[Opening Excerpted data section]
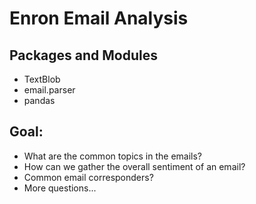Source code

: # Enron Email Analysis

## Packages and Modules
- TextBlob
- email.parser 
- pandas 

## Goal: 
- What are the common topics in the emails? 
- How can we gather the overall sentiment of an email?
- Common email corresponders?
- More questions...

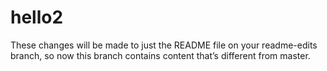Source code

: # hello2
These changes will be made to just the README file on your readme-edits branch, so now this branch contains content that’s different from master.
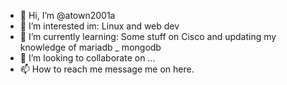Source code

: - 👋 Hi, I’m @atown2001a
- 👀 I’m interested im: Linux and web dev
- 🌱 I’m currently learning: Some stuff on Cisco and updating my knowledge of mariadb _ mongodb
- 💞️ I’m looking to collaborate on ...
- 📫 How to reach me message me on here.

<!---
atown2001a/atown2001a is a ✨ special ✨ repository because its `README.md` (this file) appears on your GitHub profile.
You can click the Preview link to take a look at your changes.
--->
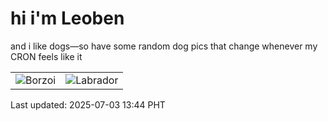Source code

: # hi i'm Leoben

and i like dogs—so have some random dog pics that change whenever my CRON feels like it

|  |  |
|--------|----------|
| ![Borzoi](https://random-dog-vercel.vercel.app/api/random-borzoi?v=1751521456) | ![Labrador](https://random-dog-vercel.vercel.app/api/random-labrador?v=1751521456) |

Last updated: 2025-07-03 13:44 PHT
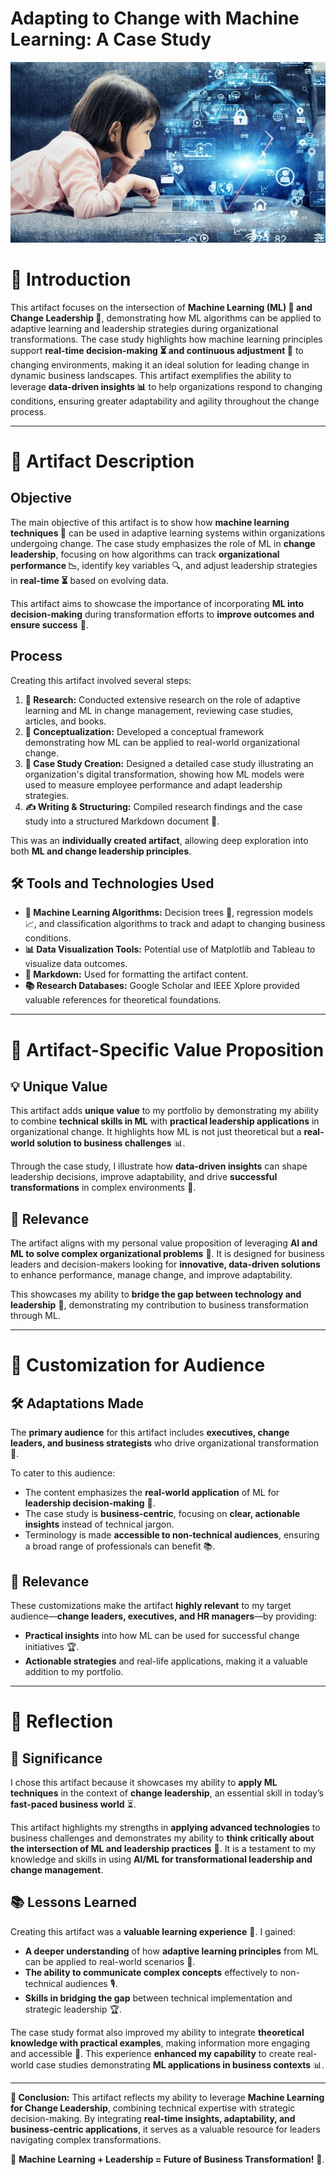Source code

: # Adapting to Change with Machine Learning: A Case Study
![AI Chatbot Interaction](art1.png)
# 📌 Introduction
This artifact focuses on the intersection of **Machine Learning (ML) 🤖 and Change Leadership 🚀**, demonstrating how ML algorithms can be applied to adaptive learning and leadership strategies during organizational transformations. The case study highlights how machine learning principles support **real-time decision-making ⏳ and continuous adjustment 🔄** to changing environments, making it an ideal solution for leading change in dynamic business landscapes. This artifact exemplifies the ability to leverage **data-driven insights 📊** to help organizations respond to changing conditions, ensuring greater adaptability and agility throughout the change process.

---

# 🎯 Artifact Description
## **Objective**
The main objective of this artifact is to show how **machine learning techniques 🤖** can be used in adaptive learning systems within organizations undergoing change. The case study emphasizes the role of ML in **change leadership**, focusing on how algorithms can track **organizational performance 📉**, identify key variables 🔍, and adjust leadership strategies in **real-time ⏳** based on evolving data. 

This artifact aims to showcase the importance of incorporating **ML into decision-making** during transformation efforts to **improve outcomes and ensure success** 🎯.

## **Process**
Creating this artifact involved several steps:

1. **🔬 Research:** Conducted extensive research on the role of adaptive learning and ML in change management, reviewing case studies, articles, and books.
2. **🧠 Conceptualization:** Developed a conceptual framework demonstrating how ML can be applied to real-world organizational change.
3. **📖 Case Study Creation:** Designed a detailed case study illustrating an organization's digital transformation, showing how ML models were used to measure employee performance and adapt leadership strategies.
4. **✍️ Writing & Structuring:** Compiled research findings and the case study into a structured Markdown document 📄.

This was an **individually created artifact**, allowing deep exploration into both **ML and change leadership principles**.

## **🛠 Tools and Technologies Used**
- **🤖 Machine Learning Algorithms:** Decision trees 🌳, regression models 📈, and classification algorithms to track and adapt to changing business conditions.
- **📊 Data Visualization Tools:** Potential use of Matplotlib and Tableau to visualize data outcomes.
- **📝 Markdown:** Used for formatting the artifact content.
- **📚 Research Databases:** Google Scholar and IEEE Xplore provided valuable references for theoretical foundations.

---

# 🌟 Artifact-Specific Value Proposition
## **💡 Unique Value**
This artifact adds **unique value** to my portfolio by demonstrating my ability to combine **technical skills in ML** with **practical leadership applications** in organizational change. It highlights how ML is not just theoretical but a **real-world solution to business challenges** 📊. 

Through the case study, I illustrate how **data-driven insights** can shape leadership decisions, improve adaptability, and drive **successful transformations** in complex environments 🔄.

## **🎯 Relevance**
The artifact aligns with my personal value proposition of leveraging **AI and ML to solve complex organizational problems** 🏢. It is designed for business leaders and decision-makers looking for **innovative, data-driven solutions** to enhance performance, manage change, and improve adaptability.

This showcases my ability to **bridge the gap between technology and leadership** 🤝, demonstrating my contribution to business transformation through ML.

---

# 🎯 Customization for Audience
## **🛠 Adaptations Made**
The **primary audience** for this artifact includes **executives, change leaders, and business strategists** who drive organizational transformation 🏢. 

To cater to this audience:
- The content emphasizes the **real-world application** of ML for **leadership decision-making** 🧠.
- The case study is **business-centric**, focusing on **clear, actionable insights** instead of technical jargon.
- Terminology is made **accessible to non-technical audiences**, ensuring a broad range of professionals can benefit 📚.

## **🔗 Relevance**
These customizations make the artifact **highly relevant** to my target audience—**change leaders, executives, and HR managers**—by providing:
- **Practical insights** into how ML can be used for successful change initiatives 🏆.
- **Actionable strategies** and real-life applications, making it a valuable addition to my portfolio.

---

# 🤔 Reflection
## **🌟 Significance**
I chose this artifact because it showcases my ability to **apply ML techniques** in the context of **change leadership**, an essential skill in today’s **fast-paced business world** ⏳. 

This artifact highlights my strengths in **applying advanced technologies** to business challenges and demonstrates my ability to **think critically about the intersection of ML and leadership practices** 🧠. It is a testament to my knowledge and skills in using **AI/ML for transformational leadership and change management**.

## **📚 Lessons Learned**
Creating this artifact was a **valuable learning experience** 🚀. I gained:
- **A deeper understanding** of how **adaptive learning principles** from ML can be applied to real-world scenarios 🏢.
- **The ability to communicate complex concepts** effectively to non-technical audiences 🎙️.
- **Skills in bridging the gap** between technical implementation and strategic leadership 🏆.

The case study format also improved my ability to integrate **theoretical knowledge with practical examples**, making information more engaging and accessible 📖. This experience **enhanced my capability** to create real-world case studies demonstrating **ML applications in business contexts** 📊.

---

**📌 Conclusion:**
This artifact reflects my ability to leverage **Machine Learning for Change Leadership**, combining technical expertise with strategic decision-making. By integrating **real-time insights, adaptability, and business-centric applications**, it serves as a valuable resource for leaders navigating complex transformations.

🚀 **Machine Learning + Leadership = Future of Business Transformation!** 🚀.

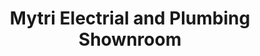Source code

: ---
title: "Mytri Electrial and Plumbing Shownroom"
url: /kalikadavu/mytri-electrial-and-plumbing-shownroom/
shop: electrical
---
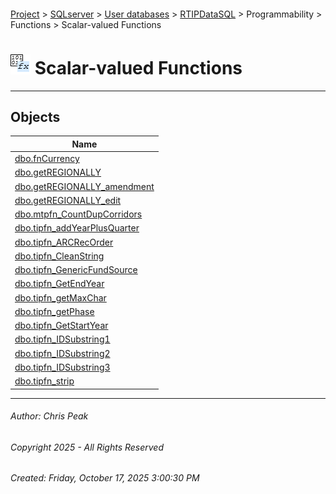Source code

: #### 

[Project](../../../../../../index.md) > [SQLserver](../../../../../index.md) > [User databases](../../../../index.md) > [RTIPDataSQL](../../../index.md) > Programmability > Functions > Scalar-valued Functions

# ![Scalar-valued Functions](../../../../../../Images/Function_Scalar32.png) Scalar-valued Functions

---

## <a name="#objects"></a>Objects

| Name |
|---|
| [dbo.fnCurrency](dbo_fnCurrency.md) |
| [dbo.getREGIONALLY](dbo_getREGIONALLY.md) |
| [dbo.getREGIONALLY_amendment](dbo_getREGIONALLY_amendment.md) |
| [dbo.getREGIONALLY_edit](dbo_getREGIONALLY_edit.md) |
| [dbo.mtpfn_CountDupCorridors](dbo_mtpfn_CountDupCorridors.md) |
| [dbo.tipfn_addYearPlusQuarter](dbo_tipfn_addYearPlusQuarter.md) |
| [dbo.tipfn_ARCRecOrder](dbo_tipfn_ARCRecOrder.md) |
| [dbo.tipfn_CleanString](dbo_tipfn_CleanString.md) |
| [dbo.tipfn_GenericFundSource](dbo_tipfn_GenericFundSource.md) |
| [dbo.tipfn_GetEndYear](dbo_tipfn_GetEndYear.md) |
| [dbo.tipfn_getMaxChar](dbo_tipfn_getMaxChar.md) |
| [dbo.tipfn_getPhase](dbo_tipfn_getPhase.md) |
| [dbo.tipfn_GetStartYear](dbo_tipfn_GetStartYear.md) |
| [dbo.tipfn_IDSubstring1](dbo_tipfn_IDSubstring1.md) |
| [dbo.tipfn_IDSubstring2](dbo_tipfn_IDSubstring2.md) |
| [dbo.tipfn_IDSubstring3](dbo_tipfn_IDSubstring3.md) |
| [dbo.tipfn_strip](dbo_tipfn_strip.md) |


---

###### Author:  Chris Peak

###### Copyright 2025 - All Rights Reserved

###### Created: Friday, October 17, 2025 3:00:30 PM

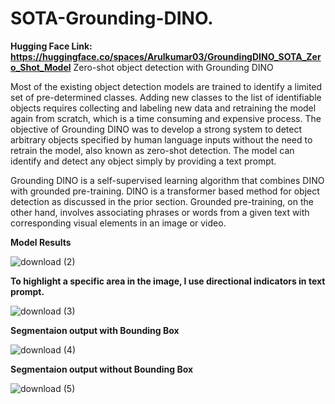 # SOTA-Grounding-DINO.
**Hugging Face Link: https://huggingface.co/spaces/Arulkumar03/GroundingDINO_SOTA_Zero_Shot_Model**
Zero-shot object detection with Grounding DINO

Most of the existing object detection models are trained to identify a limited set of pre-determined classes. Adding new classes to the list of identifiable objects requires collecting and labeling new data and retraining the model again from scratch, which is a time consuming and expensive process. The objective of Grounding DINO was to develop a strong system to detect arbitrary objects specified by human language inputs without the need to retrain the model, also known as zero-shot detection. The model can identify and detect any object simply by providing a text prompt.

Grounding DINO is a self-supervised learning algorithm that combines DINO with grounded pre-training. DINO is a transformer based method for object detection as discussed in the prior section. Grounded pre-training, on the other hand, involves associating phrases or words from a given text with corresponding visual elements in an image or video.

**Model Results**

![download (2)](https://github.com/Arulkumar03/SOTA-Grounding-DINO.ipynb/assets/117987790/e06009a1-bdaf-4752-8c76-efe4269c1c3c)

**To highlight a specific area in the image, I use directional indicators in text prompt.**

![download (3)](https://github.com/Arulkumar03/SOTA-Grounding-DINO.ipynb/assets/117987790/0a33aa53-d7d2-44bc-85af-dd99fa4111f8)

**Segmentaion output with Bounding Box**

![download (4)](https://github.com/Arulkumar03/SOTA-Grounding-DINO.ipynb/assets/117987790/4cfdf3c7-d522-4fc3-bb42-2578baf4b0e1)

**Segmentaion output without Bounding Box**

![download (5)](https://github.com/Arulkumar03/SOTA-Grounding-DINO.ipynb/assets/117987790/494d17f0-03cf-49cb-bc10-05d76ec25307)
[Closing Excerpted data section]
The required result is the entries above, printed exactly from the first line through the line with "# 📌 Introduction", pictures excluded.

Source code

: # Enron Email Analysis

## Packages and Modules
- TextBlob
- email.parser 
- pandas 

## Goal: 
- What are the common topics in the emails? 
- How can we gather the overall sentiment of an email?
- Common email corresponders?
- More questions...

Source code

: # hello2
These changes will be made to just the README file on your readme-edits branch, so now this branch contains content that’s different from master.
Source code

: - 👋 Hi, I’m @atown2001a
- 👀 I’m interested im: Linux and web dev
- 🌱 I’m currently learning: Some stuff on Cisco and updating my knowledge of mariadb _ mongodb
- 💞️ I’m looking to collaborate on ...
- 📫 How to reach me message me on here.

<!---
atown2001a/atown2001a is a ✨ special ✨ repository because its `README.md` (this file) appears on your GitHub profile.
You can click the Preview link to take a look at your changes.
--->
Source code

: # hi i'm Leoben

and i like dogs—so have some random dog pics that change whenever my CRON feels like it

|  |  |
|--------|----------|
| ![Borzoi](https://random-dog-vercel.vercel.app/api/random-borzoi?v=1751521456) | ![Labrador](https://random-dog-vercel.vercel.app/api/random-labrador?v=1751521456) |

Last updated: 2025-07-03 13:44 PHT
Source code

: # Adapting to Change with Machine Learning: A Case Study
![AI Chatbot Interaction](art1.png)
# 📌 Introduction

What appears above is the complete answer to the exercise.